We were helped by an authorized WatchGuard reseller on the initial setup. Once we got through the first one, we took over from them internally. The reseller was NetSmart. Our overall experience with them was very good.

We still have a relationship with them. We do a lot of our stuff in-house, but if we have something that we need a little bit of help with, we do reach out to them from time to time. But doing so, for us, is pretty rare at this point.

We have absolutely seen return on investment. We saved a small fortune switching over. It paid for itself, literally, within the first couple months.

When we bought them we got a three-year license for each device. The two larger devices are about $1,000 each and the smaller ones are about $500 or $600 each. 

There are some additional software features that you can add on and pay for, but we don't use them. 

We didn't evaluate other options. The WatchGuard reseller was a company we had done business with before and they recommended it right out of the gate. We went with that.

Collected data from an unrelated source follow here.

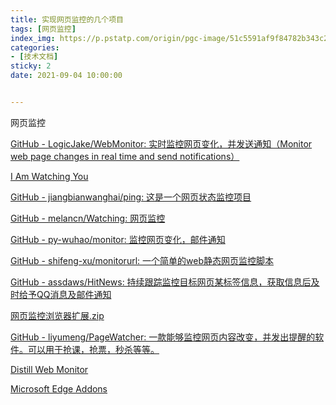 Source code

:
 ```yaml
---
title: 实现网页监控的几个项目
tags: [网页监控]
index_img: https://p.pstatp.com/origin/pgc-image/51c5591af9f84782b343c282f90bf10b
categories:
- [技术文档]
sticky: 2
date: 2021-09-04 10:00:00


---
```


网页监控

<script LANGUAGE="javascript">

<!--

function loopy(){

var sWord ="";

while(sWord!="noise"){sWord=prompt("请输入密码");}

alert("登陆成功！");

}

loopy()

//-->

</script>

[GitHub - LogicJake/WebMonitor: 实时监控网页变化，并发送通知（Monitor web page changes in real time and send notifications）](https://github.com/LogicJake/WebMonitor)

[I Am Watching You](https://www.logicjake.xyz/WebMonitor/#/)

[GitHub - jiangbianwanghai/ping: 这是一个网页状态监控项目](https://github.com/jiangbianwanghai/ping)

[GitHub - melancn/Watching: 网页监控](https://github.com/melancn/Watching)

[GitHub - py-wuhao/monitor: 监控网页变化，邮件通知](https://github.com/py-wuhao/monitor)

[GitHub - shifeng-xu/monitorurl: 一个简单的web静态网页监控脚本](https://github.com/shifeng-xu/monitorurl)

[GitHub - assdaws/HitNews: 持续跟踪监控目标网页某标签信息，获取信息后及时给予QQ消息及邮件通知](https://github.com/assdaws/HitNews)

[网页监控浏览器扩展.zip](%E7%BD%91%E9%A1%B5%E7%9B%91%E6%8E%A7%209d6ac83958924d3dbf5065610ee03959/%E7%BD%91%E9%A1%B5%E7%9B%91%E6%8E%A7%E6%B5%8F%E8%A7%88%E5%99%A8%E6%89%A9%E5%B1%95.zip)

[GitHub - liyumeng/PageWatcher: 一款能够监控网页内容改变，并发出提醒的软件。可以用于抢课，抢票，秒杀等等。](https://github.com/liyumeng/PageWatcher)

[Distill Web Monitor](https://chrome.google.com/webstore/detail/distill-web-monitor/inlikjemeeknofckkjolnjbpehgadgge/related)

[Microsoft Edge Addons](https://microsoftedge.microsoft.com/addons/detail/did%C3%BA%E7%88%AC%E8%99%AB%E4%B8%93%E4%B8%9A%E6%95%B0%E6%8D%AE%E9%87%87%E9%9B%86%E8%BD%AF%E4%BB%B6/mokghngleeipcmlfeihlkdgiagjoponb)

It's worth it, depending on your current network environment. If you are in the same situation we were in, it's really a no-brainer going from the MPLS network to self-managing it with simple broadband internet. It works great. To be honest, you'd be crazy not to do it. The advantages of WatchGuard over MPLS are that it's cheaper and you have more control because it's self-managed. The only con is that it does require a little bit of maintenance that you wouldn't otherwise have to do, but it's minimal.

In terms of distributed locations, we have a firewall at all of our locations. Once we got it set up we'd visit a branch, install it, test it, and implement it.

As for maintenance, it requires just one person, a network administrator. We manage it ourselves and there's not a whole lot to it.

WatchGuard Gateway AntiVirus is a firewall solution. We use it for internet access for our employees and network security in business operations.

WatchGuard Gateway AntiVirus is just a firewall. It's a very good solution for network security automation, but it does not improve our business work.

I value the stability of the product most. WatchGuard Gateway AntiVirus also has great scalability. But for us, it's only about ten people who use it.

I would recommend the solution. It's a good and stable product. Nothing is too difficult. 

The solution was very good with the anti-virus. I haven't a problem with anti-virus stability using WatchGuard for over two years.

My company is not big. Since we purchased the solution, it's been normal. No problems.

WatchGuard technical support requires a license. We never called them because the solution is working correctly and conveniently.

The setup is easy if experienced. The web interface is no problem. It takes only one hour. 

The solution is a pop-in installation. I did it by myself.

WatchGuard Gateway AntiVirus has VPN access for all systems. It's a firewall and an anti-virus agent. It's fully complete for my company.

I would recommend the solution. On a scale from one to ten, I would rate it at ten.